The launch of the Z7 II took significant steps forward for Nikon’s full-frame mirrorless autofocus. The second-generation improved the speed of the autofocus system, as well as the ability to focus in limited light. While good, it’s not great — it’s a bit outpaced by competing cameras in terms of speed in low light. But, Nikon keeps taking steps forward with firmware updates. The latest update, 1.31, is another step forward, albeit a small one. It focuses on improving low light autofocus specifically when using the single-point autofocus mode.
I updated my loaner camera with the latest Nikon Z7 II firmware and tried it out in the dark corners of a closet and my dimly lit office. The camera can focus in pretty dark conditions, but it does take some time to lock on when lighting is poor. I updated our Nikon Z7 II review to reflect the new firmware. Here’s what I had to say on the Z7 II’s autofocus:
Autofocus was the biggest reason that I bought the D850 after the first Z7 came out. The autofocus in low light and for action just did not compare to the D850. Thankfully, that’s improved some in the second generation, partially via firmware updates. Though for the most demanding users, those changes may still not be quite enough. It will focus on action and in low light decently — it’s just not the best in class. I’d estimate it to be behind Canon and Sony, but ahead of Panasonic.
For low light, the Z7 II is ranked down to -3 EV (and -4 EV if you activate low light autofocus), which is finally the same low light range as the D850 in low light mode. The Z7 II has the AF assist beam built-in, while the company’s DSLRs can get a boost with the AF assist beam built into many hot shoe flashes. I shot the dance floor at a wedding, backlit by DJ lights, and had only about 10 to 15 percent of my shots out of focus. This was with Low Light AF off since this setting improves accuracy but reduces speed.
I tested the autofocus again after installing the latest firmware, 1.31. It’s not the first update to improve autofocus performance, but 1.31 focuses (pun intended) on the single point AF mode in low light.
For the AF system, the firmware takes baby steps forward; it’s not a huge change. But, while using single point AF, I was able to focus with the exposure set at -4 and even -5 EV when I placed the AF point on something with contrast. In low light, the Z7 II will indeed lock focus, it just doesn’t lock on as fast as some competitors. The Z7 II still takes a bit longer to focus when moving from vastly different focus points — the Canon R3 was a bit faster to focus on the same subject, for example.
I’m finally okay with the Z7 II’s autofocus system enough to recommend it for weddings with their dark dance floors and dimly lit venues. It’s comparable with the D850 for low light and the Sony a7R IV, which also lists a -3 EV in the specs. That said, The Z7 II still isn’t best-in-class when it comes to low light autofocus. The Canon EOS R5 can focus down to -EV 6 (though that’s with an f1.2 lens, and Nikon’s rating is with an f2 lens).

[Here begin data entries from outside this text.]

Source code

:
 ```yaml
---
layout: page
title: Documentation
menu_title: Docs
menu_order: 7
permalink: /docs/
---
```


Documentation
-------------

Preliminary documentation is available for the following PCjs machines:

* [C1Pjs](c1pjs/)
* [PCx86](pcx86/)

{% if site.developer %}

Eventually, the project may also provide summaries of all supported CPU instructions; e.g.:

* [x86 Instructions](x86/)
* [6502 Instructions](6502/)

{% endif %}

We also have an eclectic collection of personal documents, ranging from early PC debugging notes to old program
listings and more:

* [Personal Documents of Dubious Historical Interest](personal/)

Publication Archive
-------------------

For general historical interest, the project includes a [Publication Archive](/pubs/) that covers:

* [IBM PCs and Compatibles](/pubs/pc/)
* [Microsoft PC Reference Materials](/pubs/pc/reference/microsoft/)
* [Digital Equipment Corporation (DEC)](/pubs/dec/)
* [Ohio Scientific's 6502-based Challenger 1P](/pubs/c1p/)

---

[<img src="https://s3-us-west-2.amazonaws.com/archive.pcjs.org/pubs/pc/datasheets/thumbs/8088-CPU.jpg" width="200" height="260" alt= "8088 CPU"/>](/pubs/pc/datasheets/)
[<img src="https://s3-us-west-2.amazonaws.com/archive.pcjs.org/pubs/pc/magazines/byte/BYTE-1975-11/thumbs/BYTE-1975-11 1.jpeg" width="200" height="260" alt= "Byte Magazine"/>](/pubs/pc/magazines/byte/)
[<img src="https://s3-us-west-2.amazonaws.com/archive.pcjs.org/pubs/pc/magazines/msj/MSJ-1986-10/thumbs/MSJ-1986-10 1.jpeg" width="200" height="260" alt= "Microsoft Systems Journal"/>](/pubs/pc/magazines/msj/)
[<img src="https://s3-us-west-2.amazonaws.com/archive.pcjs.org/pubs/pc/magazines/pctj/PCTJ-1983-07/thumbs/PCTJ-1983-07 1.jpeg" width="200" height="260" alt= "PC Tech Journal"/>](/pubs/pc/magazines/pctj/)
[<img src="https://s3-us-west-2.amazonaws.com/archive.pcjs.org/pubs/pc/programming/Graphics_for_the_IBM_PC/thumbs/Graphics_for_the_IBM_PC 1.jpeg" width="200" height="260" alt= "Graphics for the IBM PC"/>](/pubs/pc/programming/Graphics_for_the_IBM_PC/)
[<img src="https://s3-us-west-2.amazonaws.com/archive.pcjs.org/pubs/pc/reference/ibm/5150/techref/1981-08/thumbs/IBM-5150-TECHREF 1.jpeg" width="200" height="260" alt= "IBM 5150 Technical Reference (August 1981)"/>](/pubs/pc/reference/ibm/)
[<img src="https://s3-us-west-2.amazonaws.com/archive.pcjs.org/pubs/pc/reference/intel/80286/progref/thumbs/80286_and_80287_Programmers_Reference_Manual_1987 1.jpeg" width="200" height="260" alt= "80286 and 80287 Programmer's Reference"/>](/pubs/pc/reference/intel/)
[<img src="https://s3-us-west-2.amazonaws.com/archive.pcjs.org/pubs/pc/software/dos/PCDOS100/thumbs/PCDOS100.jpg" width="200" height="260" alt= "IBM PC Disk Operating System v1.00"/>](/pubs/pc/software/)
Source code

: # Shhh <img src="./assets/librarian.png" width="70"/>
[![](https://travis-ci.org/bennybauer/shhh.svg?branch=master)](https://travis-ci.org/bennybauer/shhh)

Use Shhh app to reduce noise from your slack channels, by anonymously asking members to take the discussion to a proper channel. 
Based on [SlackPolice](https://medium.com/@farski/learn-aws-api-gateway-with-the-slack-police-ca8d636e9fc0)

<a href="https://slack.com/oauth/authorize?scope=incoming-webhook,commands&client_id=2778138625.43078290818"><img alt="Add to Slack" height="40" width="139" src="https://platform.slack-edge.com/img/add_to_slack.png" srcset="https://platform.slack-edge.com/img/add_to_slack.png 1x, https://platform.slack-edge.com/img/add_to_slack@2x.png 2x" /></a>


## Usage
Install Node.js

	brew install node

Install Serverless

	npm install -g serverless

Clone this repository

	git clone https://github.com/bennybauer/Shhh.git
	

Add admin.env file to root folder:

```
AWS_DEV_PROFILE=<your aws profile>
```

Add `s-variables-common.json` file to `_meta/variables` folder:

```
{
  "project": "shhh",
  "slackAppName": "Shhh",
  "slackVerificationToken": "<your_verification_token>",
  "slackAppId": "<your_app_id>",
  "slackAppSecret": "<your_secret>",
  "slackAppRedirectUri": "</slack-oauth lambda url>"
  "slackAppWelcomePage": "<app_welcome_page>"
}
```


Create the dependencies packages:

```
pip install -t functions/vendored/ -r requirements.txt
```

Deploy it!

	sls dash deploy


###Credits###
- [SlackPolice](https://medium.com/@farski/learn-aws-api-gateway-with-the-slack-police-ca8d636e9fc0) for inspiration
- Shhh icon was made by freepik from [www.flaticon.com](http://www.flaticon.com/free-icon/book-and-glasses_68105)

In short, the Nikon Z7 II’s low light autofocus isn’t going to win any races, but it’s not in last place either. The updated firmware didn’t change my overall rating of the camera. But, I’m happy to see the company continuing to move forward and offering existing customers more performance with firmware updates.
The latest Nikon Z7 II firmware is available for download directly from Nikon.